With the enactment of the new Companies Act earlier this year, there has been much debate on various platforms about the liability of corporates and that of their officers, servants and directors.  

Because the officers, servants and directors of a corporate entity act and think on its behalf, there is a need for the individuals and corporates to be held accountable for their actions. The director’s duties and liabilities have been significantly expanded under the New Companies Act. But does this expansion represent a lifting or piercing of the corporate veil?

What is piercing the corporate veil?

At this point it is worth noting the unique relationship and distinction between ownership and management in a company. Under the company’s memorandum of incorporation and also company legislation, the company’s directors are mandated to act in the best interests of the company — which is deemed to be a separate legal person from its shareholders. Although this mandate is owed to the company, it is also owed on behalf of the company shareholders who share in the company’s profits.

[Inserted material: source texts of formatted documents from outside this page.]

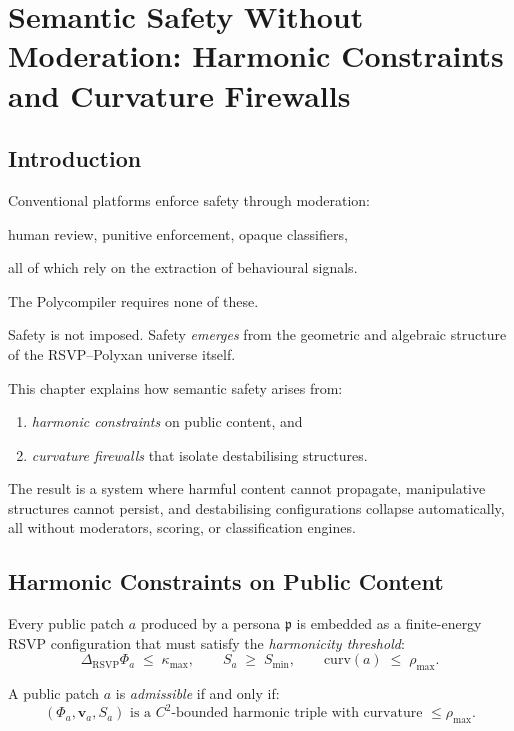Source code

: \chapter{Semantic Safety Without Moderation: Harmonic Constraints and Curvature Firewalls}
\label{ch:safety-firewalls}

\section{Introduction}

Conventional platforms enforce safety through
moderation:
\begin{center}
    human review, punitive enforcement, opaque classifiers,
\end{center}
all of which rely on the extraction of behavioural signals.

The Polycompiler requires none of these.

Safety is not imposed.  
Safety \emph{emerges} from the geometric and algebraic structure of the RSVP--Polyxan universe itself.

This chapter explains how semantic safety arises from:
\begin{enumerate}
    \item \emph{harmonic constraints} on public content, and
    \item \emph{curvature firewalls} that isolate destabilising structures.
\end{enumerate}

The result is a system where harmful content cannot propagate,
manipulative structures cannot persist,
and destabilising configurations collapse automatically,
all without moderators, scoring, or classification engines.

\section{Harmonic Constraints on Public Content}

Every public patch $a$ produced by a persona $\mathfrak{p}$
is embedded as a finite-energy RSVP configuration
that must satisfy the \emph{harmonicity threshold}:
\[
\Delta_{\mathrm{RSVP}} \Phi_a \;\le\; \kappa_{\max},
\qquad
S_a \;\ge\; S_{\mathrm{min}},
\qquad
\mathrm{curv}(a) \;\le\; \rho_{\max}.
\]

\begin{definition}
A public patch $a$ is \emph{admissible} if and only if:
\[
(\Phi_a, \mathbf{v}_a, S_a)
\text{ is a } C^2\text{-bounded harmonic triple
with curvature } \le \rho_{\max}.
\]
\end{definition}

When directors’ decisions are influenced by the threat of personal liability, a specific challenge arises. How to balance the interests of creditors and directors by legislative provision? If the directors’ decisions favour the interests of creditors more than the interests of the company — and therefore shareholders’ interests — this may amount to a breach of directors’ fiduciary and other duties.[1]

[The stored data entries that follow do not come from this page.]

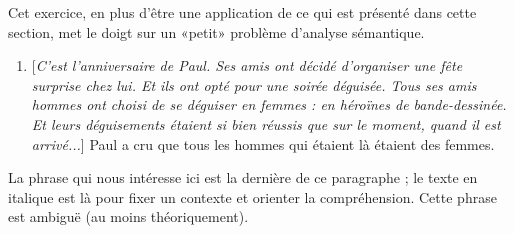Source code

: \begin{exo}\label{exo:homfem}
Cet exercice, en plus d'être une application de ce qui est présenté
dans cette section, met le doigt sur un «petit» problème d'analyse
sémantique. 
\begin{enumerate}[label=(\alph*)]
\item {[\itshape{C'est l'anniversaire de Paul. Ses amis ont décidé d'organiser une fête surprise chez lui.  Et ils ont opté pour une soirée déguisée. Tous ses amis hommes ont choisi de se déguiser en femmes : en héroïnes de bande-dessinée. Et leurs déguisements étaient si bien réussis que sur le moment, quand il est arrivé...}}] Paul a cru que tous les hommes qui étaient là étaient des femmes.
\end{enumerate}

La phrase qui nous intéresse ici est la dernière de ce paragraphe ; le
texte en italique est là pour fixer un contexte et orienter la
compréhension.  Cette phrase est ambiguë (au moins théoriquement). %


\end{exo}
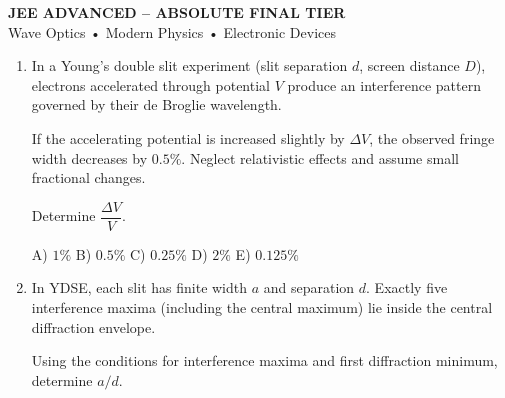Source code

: \documentclass[12pt]{article}
\begin{document}
\begin{center}
\Large \textbf{JEE ADVANCED – ABSOLUTE FINAL TIER}\\
\large Wave Optics \quad • \quad Modern Physics \quad • \quad Electronic Devices
\end{center}

\vspace{0.5cm}

\begin{enumerate}

\item In a Young’s double slit experiment (slit separation $d$, screen distance $D$), 
electrons accelerated through potential $V$ produce an interference pattern governed by their de Broglie wavelength. 

If the accelerating potential is increased slightly by $\Delta V$, the observed fringe width decreases by $0.5\%$. 
Neglect relativistic effects and assume small fractional changes.

Determine $\dfrac{\Delta V}{V}$.
\begin{center}
\end{center}

A) $1\%$ \quad
B) $0.5\%$ \quad
C) $0.25\%$ \quad
D) $2\%$ \quad
E) $0.125\%$

\item In YDSE, each slit has finite width $a$ and separation $d$. 
Exactly five interference maxima (including the central maximum) lie inside the central diffraction envelope. 

Using the conditions for interference maxima and first diffraction minimum, determine $a/d$.


\end{enumerate}
\end{document}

This issue is separate from piercing the corporate veil (see our article on directors’ duties). Traditionally, the common law notion of piercing the corporate veil is applied when the interests of creditors must be balanced with the right and duty of the company’s directors and officers to run the business in the best interests of its shareholders. When the veil of incorporation is pierced or lifted, the court acts to strip away the protective covering of the limited liability presented by the company structure[2]. This mostly happens when shareholders are involved in fraudulent activity.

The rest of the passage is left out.